As many organizations do, most of our servers are internal. (For reference, we have about 80 servers, and only 3 are public-facing.)
We are using Let’s Encrypt for our public-facing servers, and we really like it.
However, we would like to do the same with our internal servers. I know that DNS validation can be used to obtain a wildcard certificate, but the issue is that we are a state-government agency, which means that we control only our internal DNS; our public DNS is controlled by a parent state-government agency. For example, I can make sub.example.com myself, but the second I want that to propagate to the outside world, I have to put in a request to the parent agency.

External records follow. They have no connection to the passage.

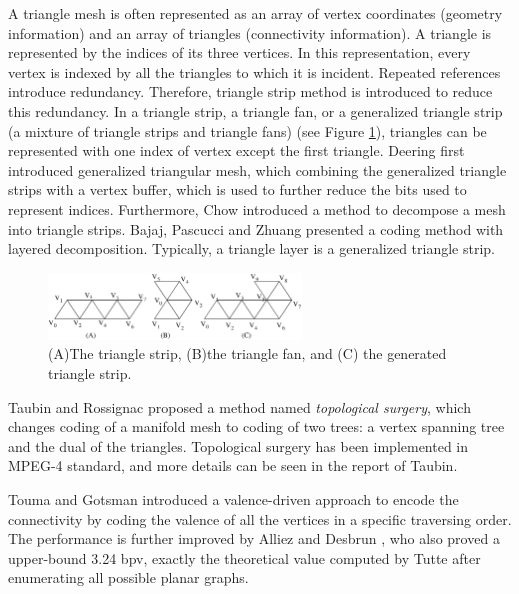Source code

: \documentclass[11pt, a4paper]{report}
\begin{document}
    A triangle mesh is often represented as an array of vertex coordinates
    (geometry information) and an array of triangles (connectivity information). 
    A triangle is represented by the indices of its three vertices.
    In this representation, every vertex is indexed by all the
    triangles to which it is incident. Repeated references introduce
    redundancy. Therefore, triangle strip method is introduced to
    reduce this redundancy. In a triangle strip, a triangle fan, or a
    generalized triangle strip (a mixture of triangle strips and
    triangle fans) (see Figure \ref{strip}), 
    triangles can be represented with one index of vertex
    except the first triangle. 
    Deering \cite{218391} first introduced generalized triangular mesh, 
    which combining the generalized triangle strips with a vertex buffer,
    which is used to further reduce the bits used to represent indices. 
    Furthermore, Chow \cite{267103} introduced a method to
    decompose a mesh into triangle strips. 
    Bajaj, Pascucci and Zhuang \cite{789628} presented a coding method with layered
    decomposition. 
    Typically, a triangle layer is a generalized triangle strip. 
    \begin{figure}[ht]
    \centering
    \includegraphics[width=0.6\textwidth]{strip.eps}
    \caption{(A)The triangle strip, (B)the triangle fan, and (C) the generated triangle strip.}\label{strip}
    \end{figure}

    Taubin and Rossignac \cite{274365} proposed a method named
    \emph{topological surgery}, which changes coding of a manifold
    mesh to coding of two trees: a vertex spanning tree and the dual of the triangles.
    Topological surgery has been implemented in MPEG-4 standard, and more details
    can be seen in the report of Taubin\cite{3d:Taubin}.
    
    Touma and Gotsman \cite{triangle:Touma} introduced a
    valence-driven approach to encode the connectivity by coding the
    valence of all the vertices in a specific traversing order. 
    The performance is further improved
    by Alliez and Desbrun \cite{alliez01valencedriven}, who also proved a
    upper-bound 3.24 bpv, exactly the theoretical value computed
    by Tutte \cite{census:Tutte} after enumerating all possible planar
    graphs.
\end{document}
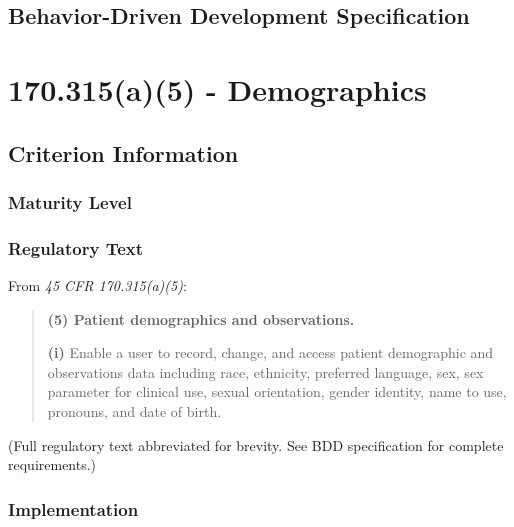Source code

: \section{Behavior-Driven Development Specification}




\chapter{\textsection{} 170.315(a)(5) - Demographics}
\label{chap:a5}


\section{Criterion Information}

\subsection{Maturity Level}

\subsection{Regulatory Text}

From \textit{45 CFR \textsection{} 170.315(a)(5)}:

\begin{quotation}
\textbf{(5) Patient demographics and observations.}

\textbf{(i)} Enable a user to record, change, and access patient demographic and observations data including race, ethnicity, preferred language, sex, sex parameter for clinical use, sexual orientation, gender identity, name to use, pronouns, and date of birth.
\end{quotation}

(Full regulatory text abbreviated for brevity. See BDD specification for complete requirements.)

\subsection{Implementation}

The parent agency will do it with no questions asked, but the issue is that it’s a manual process.
Obviously, I am not going to go through this process every 90 days to renew our Let’s Encrypt certificate.
In the future, can wildcards be validated via HTTP? When we validate a single server via HTTP validation, why is that not sufficient to validate all of its subdomains, too? To my knowledge, if you control example.com, you ultimately also control sub.example.com as well. (I understand that you can “sub-lease” subdomains to other tenants, but that’s the domain owner’s prerogative and, in my opinion, not anything Let’s Encrypt should be concerned about.)
What’s the technical or practical limitation of HTTP validation for an entire domain and its subdomains?